Below is a block of entries; repeat exactly the lines starting at the line that contains "1. [Introduction](#introduction)" and ending at the line that contains "## Introduction", both included.

(Saved data entries)
........

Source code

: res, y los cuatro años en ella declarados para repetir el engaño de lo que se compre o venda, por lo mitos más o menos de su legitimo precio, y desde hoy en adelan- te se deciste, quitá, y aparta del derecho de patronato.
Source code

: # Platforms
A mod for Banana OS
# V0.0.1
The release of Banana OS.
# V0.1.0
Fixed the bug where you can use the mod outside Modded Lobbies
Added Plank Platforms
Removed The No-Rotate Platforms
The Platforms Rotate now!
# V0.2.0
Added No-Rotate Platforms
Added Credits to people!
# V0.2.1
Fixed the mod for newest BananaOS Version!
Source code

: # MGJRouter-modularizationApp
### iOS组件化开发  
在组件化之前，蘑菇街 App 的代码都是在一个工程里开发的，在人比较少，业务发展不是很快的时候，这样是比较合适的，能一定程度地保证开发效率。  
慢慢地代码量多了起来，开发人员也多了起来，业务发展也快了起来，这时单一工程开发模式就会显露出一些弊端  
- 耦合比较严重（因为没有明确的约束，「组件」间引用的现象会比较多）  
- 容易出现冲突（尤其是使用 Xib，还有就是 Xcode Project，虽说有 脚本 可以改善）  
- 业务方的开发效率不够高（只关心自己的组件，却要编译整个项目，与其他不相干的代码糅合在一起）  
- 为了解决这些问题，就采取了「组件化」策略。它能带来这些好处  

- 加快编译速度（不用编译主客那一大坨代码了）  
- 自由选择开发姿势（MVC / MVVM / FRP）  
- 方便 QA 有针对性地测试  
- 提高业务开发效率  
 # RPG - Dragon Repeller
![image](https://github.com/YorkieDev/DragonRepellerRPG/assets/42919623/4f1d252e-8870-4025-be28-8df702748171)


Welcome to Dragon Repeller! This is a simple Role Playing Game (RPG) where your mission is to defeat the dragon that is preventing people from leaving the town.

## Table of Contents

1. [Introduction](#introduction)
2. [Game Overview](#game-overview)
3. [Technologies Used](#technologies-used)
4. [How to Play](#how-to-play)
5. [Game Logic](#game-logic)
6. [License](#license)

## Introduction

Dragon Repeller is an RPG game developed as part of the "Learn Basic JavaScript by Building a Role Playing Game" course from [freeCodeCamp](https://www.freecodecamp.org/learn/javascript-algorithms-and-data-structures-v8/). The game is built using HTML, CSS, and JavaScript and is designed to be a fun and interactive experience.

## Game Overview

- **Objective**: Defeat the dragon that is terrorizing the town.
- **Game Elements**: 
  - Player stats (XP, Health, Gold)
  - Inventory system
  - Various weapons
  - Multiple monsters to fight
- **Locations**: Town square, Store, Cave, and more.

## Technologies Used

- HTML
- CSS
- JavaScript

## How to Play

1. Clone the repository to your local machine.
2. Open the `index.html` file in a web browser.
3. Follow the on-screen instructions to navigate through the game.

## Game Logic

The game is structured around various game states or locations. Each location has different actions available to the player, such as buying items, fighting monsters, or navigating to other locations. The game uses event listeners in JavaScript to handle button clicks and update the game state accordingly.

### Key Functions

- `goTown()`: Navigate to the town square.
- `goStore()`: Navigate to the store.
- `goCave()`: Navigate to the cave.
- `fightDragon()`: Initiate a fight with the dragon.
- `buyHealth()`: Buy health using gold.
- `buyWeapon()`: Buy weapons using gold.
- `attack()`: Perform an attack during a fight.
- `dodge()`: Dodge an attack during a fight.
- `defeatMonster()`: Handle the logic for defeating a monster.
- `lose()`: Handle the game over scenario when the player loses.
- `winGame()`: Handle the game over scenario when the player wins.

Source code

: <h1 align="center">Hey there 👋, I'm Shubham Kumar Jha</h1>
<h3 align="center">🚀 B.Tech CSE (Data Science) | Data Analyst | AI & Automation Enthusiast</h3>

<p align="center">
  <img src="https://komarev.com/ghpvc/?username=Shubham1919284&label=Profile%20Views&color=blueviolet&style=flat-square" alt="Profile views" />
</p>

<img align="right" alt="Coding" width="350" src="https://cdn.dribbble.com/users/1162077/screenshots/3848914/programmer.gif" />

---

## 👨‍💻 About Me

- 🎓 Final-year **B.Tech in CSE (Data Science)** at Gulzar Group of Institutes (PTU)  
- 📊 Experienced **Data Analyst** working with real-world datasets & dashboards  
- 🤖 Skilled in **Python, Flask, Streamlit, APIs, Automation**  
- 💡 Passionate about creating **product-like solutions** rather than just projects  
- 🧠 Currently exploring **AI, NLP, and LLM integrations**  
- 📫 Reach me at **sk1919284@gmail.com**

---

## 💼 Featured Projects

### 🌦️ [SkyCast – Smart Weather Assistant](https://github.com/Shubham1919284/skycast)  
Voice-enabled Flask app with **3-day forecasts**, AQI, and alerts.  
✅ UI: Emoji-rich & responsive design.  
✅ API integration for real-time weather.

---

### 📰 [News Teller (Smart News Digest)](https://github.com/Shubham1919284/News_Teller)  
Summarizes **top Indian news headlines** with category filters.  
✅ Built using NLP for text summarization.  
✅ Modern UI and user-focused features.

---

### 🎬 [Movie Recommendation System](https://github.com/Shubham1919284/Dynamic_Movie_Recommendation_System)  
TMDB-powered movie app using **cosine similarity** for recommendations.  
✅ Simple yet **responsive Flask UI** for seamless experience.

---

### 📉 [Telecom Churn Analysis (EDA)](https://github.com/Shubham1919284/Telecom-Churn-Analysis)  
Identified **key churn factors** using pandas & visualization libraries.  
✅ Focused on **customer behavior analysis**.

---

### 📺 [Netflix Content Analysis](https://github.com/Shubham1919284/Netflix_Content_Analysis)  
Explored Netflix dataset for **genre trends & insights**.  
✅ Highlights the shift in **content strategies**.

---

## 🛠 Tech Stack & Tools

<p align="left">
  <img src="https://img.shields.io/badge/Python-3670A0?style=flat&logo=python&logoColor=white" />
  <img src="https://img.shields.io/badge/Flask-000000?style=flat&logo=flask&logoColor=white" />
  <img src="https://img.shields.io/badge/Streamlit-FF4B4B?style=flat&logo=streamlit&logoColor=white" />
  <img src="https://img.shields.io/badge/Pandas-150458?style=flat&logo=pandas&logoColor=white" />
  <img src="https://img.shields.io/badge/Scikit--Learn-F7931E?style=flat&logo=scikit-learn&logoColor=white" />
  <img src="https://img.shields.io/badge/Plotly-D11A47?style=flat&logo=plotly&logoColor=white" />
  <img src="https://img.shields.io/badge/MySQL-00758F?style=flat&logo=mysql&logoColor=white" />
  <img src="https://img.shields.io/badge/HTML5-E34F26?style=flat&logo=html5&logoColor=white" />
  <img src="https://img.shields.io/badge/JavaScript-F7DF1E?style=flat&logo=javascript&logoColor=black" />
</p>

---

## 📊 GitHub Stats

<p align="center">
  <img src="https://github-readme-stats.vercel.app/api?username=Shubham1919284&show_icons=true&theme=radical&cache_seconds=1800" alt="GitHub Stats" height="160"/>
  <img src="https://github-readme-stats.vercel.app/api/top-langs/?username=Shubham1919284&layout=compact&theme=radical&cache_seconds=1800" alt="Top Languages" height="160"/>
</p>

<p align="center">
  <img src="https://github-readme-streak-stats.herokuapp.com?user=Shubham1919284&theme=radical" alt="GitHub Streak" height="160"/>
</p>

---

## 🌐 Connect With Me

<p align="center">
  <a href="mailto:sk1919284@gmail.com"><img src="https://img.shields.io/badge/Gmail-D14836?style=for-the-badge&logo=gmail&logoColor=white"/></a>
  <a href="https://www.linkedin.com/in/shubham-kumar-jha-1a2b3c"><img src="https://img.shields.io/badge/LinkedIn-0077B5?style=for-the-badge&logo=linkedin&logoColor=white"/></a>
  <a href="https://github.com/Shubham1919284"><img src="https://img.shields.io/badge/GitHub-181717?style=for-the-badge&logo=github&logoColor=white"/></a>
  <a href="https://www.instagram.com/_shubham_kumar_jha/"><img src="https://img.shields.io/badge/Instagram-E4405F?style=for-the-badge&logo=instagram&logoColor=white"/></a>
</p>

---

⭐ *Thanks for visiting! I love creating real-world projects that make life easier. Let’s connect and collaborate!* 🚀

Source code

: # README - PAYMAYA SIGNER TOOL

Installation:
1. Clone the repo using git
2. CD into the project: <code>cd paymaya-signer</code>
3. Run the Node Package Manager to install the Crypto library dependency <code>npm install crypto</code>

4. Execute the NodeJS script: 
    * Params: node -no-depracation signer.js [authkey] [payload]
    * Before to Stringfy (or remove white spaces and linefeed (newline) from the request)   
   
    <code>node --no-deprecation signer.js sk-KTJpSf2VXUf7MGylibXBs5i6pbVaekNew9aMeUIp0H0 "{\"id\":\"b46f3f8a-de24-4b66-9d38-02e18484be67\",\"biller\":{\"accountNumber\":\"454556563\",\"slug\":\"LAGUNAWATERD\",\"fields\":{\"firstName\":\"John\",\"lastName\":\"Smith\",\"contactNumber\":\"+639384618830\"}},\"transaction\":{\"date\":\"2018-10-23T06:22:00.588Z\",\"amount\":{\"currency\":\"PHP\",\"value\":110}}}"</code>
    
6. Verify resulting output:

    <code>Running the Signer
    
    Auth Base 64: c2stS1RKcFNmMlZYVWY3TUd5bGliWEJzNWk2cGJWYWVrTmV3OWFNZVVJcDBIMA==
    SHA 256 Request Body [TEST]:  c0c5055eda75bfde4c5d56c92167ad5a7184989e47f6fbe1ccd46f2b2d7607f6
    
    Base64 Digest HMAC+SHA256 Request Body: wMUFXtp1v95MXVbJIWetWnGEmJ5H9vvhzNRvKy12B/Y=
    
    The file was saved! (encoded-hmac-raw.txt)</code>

........

**Exercise result**
1. [Introduction](#introduction)
2. [Game Overview](#game-overview)
3. [Technologies Used](#technologies-used)
4. [How to Play](#how-to-play)
5. [Game Logic](#game-logic)
6. [License](#license)

## Introduction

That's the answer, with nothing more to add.